Sejalan dengan pengertian kompetensi di atas, maka proses pembelajaran yang didasarkan pada kompetensi merupakan suatu aktivitas belajar mengajar dalam rangka memberikan pengetahuan, sikap dan keterampilan kepada para siswa agar mereka mampu melaksanakan tugas-tugas tertentu. Oleh karena itu dapat kita ketahui, bahwa desain kompetensi pembelajaran merupakan rencana dan pengaturan yang telah disusun tentang kompetensi atau hasil belajar yang harus dicapai oleh seorang siswa.
Desain kompetensi pembelajaran dapat disebut pula sebagai rencana perubahan dari seorang pendidik yang diharapkan dapat dicapai oleh para peserta didiknya sebagai hasil belajar atau tujuan pembelajaran. Isi dari desain kompetensi ini juga berupa pernyataan yang diharapkan dapat diketahui, disikapi dan dilaksanakan oleh siswa pada setiap materi yang diberikan. Selain itu pula, dalam desain kompetensi dapat menggambarkan perkembangan kemajuan siswa secara bertahap sehingga pada akhirnya dapat berubah menjadi seorang siswa yang berkompeten sesuai dengan arah dari tujuan diadakannya pembelajaran tersebut.

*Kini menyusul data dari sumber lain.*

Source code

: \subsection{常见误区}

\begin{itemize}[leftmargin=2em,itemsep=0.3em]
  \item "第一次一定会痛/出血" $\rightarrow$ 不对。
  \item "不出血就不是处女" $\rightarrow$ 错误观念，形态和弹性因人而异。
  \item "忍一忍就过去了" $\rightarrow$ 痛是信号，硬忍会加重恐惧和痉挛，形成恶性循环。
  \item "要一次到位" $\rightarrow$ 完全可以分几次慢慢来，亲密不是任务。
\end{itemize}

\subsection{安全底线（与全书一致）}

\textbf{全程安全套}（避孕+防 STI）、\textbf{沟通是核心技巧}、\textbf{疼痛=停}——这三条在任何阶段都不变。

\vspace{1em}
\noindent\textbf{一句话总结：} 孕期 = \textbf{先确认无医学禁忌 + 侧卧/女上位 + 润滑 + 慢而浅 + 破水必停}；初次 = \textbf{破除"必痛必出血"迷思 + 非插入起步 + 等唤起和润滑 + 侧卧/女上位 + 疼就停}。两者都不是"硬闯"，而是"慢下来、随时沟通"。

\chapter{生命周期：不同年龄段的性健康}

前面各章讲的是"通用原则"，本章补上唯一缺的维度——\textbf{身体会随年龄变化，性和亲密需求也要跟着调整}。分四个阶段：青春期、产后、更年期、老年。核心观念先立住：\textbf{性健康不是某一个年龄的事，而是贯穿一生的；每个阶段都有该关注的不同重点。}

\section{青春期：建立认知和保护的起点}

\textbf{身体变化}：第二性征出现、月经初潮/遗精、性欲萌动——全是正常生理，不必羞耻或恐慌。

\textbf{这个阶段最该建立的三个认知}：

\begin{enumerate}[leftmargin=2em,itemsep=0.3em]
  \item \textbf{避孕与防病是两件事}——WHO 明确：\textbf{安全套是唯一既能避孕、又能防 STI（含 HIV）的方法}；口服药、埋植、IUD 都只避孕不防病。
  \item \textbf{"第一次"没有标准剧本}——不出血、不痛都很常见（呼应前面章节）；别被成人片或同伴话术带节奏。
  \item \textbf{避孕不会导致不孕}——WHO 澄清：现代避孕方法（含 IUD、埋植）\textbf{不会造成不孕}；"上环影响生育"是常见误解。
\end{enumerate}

Kompetensi merupakan kemampuan siswa atau mahasiswa untuk mengerjakan sesuatu dengan baik sebagai hasil dari proses pembelajaran atau pendidikan yang diikutinya. Sehingga kompetensi merupakan kemampuan yang harus dimiliki oleh individu dalam melaksanakan tugas-tugas sesuai dengan uraian tugas yang dilakukannya. Juga kompetensi dapat dikatakan sebagai pengetahuan, keterampilan, dan nilai-nilai yang direfleksikan dalam kebiasaan berfikir dan bertindak. Kebiasaan berfikir dan bertindak yang secara konsisten dan terus-menerus memungkinkan seseorang menjadi kompoten, dalam arti memiliki pengetahuan, keterampilan, dan nilai-nilai untuk melakukan sesuatu.[3]
Menurut Spencer and Spencer (1993 : 10) kompetensi terdiri dari 5 (Lima) Karakteristik yaitu :
1.      Motives, motives adalah sesuatu dimana sesorang secara konsisten berfikir sehingga ia melakukan tindakan. Spencer (1993) menambahkan bahwa motives adalah “drive, direct and select behavior toward certain actions or goals and away from others “. Misalnya seseorang yang memiliki motivasi berprestasi secara konsisten mengembangkan tujuan – tujuan yang memberi suatu tantangan pada dirinya sendiri dan bertanggung jawab penuh untuk mencapai tujuan tersebut serta mengharapkan semacam “ feedback “ untuk memperbaiki dirinya.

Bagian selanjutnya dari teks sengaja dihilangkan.